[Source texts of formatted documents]
----------------------------------------

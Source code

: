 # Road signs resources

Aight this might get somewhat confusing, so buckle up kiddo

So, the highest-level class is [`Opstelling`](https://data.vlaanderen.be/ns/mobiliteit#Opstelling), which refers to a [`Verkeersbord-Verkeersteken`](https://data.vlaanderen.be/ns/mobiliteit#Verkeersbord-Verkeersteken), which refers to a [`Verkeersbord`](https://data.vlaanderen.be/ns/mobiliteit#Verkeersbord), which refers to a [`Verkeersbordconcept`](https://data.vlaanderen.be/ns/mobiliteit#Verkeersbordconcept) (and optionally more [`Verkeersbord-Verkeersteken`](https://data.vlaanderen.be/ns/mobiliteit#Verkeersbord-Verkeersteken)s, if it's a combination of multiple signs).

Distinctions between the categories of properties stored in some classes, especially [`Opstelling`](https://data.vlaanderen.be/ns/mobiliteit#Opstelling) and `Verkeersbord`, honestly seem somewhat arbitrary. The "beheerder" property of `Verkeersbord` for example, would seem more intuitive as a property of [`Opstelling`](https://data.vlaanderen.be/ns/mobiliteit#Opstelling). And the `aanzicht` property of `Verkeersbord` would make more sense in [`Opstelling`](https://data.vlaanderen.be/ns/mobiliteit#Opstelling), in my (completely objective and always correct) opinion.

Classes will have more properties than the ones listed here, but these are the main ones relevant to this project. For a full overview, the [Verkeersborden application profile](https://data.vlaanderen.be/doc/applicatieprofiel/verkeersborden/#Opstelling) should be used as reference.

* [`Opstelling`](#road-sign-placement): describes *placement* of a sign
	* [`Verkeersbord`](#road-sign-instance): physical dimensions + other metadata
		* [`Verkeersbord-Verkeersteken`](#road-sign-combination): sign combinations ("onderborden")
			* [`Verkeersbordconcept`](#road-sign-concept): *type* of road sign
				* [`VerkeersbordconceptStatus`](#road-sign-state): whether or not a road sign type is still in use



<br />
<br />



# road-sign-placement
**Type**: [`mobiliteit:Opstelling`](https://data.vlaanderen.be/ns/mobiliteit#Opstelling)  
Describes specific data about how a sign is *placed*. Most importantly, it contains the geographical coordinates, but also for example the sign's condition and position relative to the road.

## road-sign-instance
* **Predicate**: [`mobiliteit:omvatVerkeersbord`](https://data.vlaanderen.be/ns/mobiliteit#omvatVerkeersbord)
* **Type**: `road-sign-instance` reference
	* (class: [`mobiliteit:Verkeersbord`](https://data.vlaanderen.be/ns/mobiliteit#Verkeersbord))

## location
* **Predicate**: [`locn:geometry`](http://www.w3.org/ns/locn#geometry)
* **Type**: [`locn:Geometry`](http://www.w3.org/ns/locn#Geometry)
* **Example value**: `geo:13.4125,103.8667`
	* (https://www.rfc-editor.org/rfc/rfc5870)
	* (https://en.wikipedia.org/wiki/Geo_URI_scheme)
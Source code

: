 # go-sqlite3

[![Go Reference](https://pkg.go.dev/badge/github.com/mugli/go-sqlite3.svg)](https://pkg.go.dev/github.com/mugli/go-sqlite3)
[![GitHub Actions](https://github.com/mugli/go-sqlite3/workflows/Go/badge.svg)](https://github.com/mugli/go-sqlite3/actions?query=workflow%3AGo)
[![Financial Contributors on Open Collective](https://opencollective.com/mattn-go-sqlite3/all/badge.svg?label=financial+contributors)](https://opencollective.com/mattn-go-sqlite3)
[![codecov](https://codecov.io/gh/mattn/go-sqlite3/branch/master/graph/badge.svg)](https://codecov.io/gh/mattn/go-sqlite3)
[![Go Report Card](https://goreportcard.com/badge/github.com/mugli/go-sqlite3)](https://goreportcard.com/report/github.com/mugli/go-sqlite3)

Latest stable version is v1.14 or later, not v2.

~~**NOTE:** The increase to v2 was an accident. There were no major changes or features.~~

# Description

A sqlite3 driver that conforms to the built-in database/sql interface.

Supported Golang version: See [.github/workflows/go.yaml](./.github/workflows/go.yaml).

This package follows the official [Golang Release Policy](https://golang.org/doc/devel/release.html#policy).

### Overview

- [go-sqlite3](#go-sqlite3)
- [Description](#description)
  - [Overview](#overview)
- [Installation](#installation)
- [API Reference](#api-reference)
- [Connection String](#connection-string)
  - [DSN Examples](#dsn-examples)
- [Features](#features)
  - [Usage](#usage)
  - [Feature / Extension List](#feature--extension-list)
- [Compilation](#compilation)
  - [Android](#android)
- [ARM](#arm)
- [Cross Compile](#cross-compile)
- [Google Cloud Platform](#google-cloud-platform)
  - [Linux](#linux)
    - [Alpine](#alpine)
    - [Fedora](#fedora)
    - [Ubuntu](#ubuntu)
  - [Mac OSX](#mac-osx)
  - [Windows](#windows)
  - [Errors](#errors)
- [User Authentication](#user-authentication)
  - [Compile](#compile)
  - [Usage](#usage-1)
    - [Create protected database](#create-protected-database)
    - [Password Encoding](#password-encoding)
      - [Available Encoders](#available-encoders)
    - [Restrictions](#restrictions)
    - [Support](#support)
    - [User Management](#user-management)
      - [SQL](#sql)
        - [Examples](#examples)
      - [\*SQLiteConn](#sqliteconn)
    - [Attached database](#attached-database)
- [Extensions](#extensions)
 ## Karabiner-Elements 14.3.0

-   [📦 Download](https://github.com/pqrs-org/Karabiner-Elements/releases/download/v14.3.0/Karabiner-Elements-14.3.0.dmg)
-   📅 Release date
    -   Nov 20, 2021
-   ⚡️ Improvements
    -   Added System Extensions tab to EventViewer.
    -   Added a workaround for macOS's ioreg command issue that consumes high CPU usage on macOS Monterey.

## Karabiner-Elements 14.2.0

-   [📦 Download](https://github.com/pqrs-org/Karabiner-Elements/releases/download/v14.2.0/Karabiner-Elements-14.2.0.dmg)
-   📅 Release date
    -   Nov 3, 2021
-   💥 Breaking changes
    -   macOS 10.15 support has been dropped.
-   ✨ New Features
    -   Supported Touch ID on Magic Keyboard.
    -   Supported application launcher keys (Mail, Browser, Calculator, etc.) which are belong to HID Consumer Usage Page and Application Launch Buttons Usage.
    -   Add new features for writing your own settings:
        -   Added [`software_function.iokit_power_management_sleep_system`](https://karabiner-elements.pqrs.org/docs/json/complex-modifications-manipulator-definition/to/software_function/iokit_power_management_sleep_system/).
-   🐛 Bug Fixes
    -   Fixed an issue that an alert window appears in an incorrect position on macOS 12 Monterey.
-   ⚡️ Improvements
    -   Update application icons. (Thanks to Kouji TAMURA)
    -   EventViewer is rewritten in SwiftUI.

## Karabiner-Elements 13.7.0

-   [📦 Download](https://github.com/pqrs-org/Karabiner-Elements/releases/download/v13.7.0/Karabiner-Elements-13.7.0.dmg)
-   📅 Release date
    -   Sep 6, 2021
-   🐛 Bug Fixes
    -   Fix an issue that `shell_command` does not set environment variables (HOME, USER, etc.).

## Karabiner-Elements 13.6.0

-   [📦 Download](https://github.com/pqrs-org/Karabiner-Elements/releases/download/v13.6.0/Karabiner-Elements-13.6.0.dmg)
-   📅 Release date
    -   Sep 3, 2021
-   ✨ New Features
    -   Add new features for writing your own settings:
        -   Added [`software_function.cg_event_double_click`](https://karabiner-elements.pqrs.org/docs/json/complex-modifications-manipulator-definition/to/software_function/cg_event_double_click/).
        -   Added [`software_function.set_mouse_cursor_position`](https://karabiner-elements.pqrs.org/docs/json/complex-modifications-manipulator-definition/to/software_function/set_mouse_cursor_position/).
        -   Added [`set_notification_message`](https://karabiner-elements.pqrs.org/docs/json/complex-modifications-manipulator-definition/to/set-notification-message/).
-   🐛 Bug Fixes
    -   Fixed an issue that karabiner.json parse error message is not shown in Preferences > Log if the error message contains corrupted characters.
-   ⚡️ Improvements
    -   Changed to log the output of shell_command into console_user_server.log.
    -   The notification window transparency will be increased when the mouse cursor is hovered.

----------------------------------------

▶ _Exercise description_
Emit an exact copy of the lines spanning the start of the records to the line containing "So, the highest-level", inclusive, and no other output.

▶ _Finished exercise_
Source code

: # Road signs resources

Aight this might get somewhat confusing, so buckle up kiddo

So, the highest-level class is [`Opstelling`](https://data.vlaanderen.be/ns/mobiliteit#Opstelling), which refers to a [`Verkeersbord-Verkeersteken`](https://data.vlaanderen.be/ns/mobiliteit#Verkeersbord-Verkeersteken), which refers to a [`Verkeersbord`](https://data.vlaanderen.be/ns/mobiliteit#Verkeersbord), which refers to a [`Verkeersbordconcept`](https://data.vlaanderen.be/ns/mobiliteit#Verkeersbordconcept) (and optionally more [`Verkeersbord-Verkeersteken`](https://data.vlaanderen.be/ns/mobiliteit#Verkeersbord-Verkeersteken)s, if it's a combination of multiple signs).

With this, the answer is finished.